Les personnes qui se sont noyées venaient principalement de l'Erythrée, de la Somalie, du Soudan et d'autres pays d'Afrique subsaharienne. Beaucoup avaient des raisons de demander la protection internationale. Une partie d'entre elles étaient bloquées en Libye, parfois en application de l'accord européen conclu avec Kadhafi, qui visait à empêcher les migrants de fuir la Libye et à renvoyer dans ce pays ceux qui étaient interceptés. Certaines d'entre elles étaient en prison lorsque le conflit armé a éclaté, d'autres se cachaient.

La guerre a rendu ces populations encore plus vulnérables, puisque le régime de Kadhafi a recruté des mercenaires d'Afrique subsaharienne et que l'opposition a eu tendance à considérer les personnes originaires d'Afrique noire comme des ennemis.

Il semblerait aussi que des membres de forces fidèles à Kadhafi obligent des migrants à monter à bord de ces embarcations en piteux état, en représailles à l'intervention militaire internationale en Libye.

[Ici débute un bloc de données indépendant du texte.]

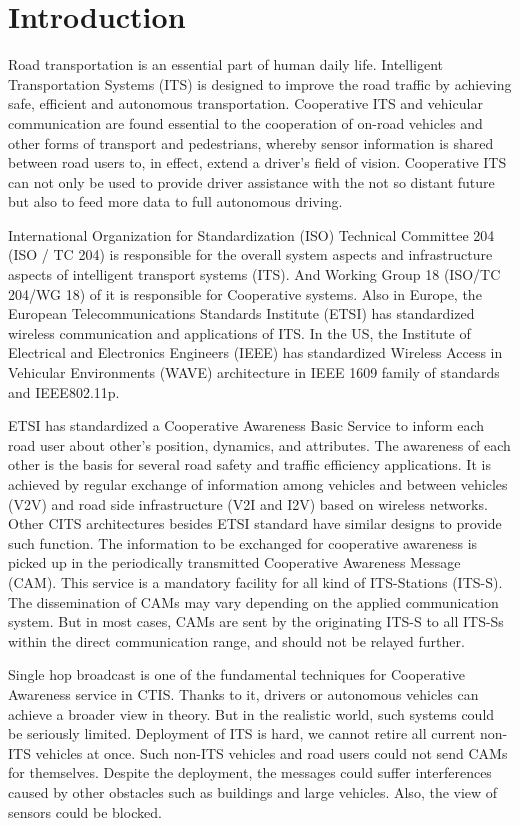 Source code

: \section{Introduction} \label{sec:intro}

Road transportation is an essential part of human daily life.
Intelligent Transportation Systems (ITS) is designed to improve the road traffic by achieving safe,
efficient and autonomous transportation.
Cooperative ITS and vehicular communication are found essential to the
cooperation of on-road vehicles and other forms of transport and pedestrians,
whereby sensor information is shared between road users to,
in effect, extend a driver’s field of vision.
Cooperative ITS can not only be used to provide driver assistance with the not so distant future
but also to feed more data to full autonomous driving.

International Organization for Standardization (ISO) Technical Committee 204 (ISO / TC 204)
is responsible for the overall system aspects and infrastructure aspects of intelligent transport systems (ITS).
And Working Group 18 (ISO/TC 204/WG 18) of it is responsible for Cooperative systems.
Also in Europe, the European Telecommunications Standards Institute (ETSI) has standardized wireless communication and applications of ITS.
In the US, the Institute of Electrical and Electronics Engineers (IEEE) has standardized Wireless Access
in Vehicular Environments (WAVE) architecture in IEEE 1609 family of standards and IEEE802.11p.

ETSI has standardized a Cooperative Awareness Basic Service to inform each road user about other's position, dynamics, and attributes.
The awareness of each other is the basis for several road safety and traffic efficiency applications.
It is achieved by regular exchange of information among vehicles and between vehicles (V2V)
and road side infrastructure (V2I and I2V) based on wireless networks.
Other CITS architectures besides ETSI standard have similar designs to provide such function.
The information to be exchanged for cooperative awareness is picked up in the periodically transmitted Cooperative Awareness Message (CAM).
This service is a mandatory facility for all kind of ITS-Stations (ITS-S).
The dissemination of CAMs may vary depending on the applied communication system.
But in most cases, CAMs are sent by the originating ITS-S to all ITS-Ss within the direct communication range,
and should not be relayed further.

Single hop broadcast is one of the fundamental techniques for Cooperative Awareness service in CTIS.
Thanks to it, drivers or autonomous vehicles can achieve a broader view in theory.
But in the realistic world, such systems could be seriously limited.
Deployment of ITS is hard, we cannot retire all current non-ITS vehicles at once.
Such non-ITS vehicles and road users could not send CAMs for themselves.
Despite the deployment, the messages could suffer interferences caused by other obstacles such as buildings and large vehicles.
Also, the view of sensors could be blocked.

Le temps n'est plus où Kadhafi coopérait avec les gouvernements européens – en échange d'une aide et d'investissements généreux - pour empêcher même les plus désespérés des demandeurs d'asile de gagner l'Europe.

Responsabilité européenne

L'Europe a un rôle à jouer dans cette crise. Le principe fondamental imposant de porter secours aux personnes en mer ne s'applique pas seulement aux passagers d'un bateau qui est déjà en train de couler. Il est aussi nécessaire de renforcer considérablement la surveillance aérienne, le long de la côte libyenne et plus au large, afin de détecter toute embarcation précaire et de préparer un sauvetage en toute sécurité.

Compte tenu des opérations militaires en cours, il semble difficile d'invoquer l'impossibilité de financer ces activités de reconnaissance. L'intensification du conflit armé a d'ailleurs contribué à aggraver la situation des migrants d'Afrique subsaharienne.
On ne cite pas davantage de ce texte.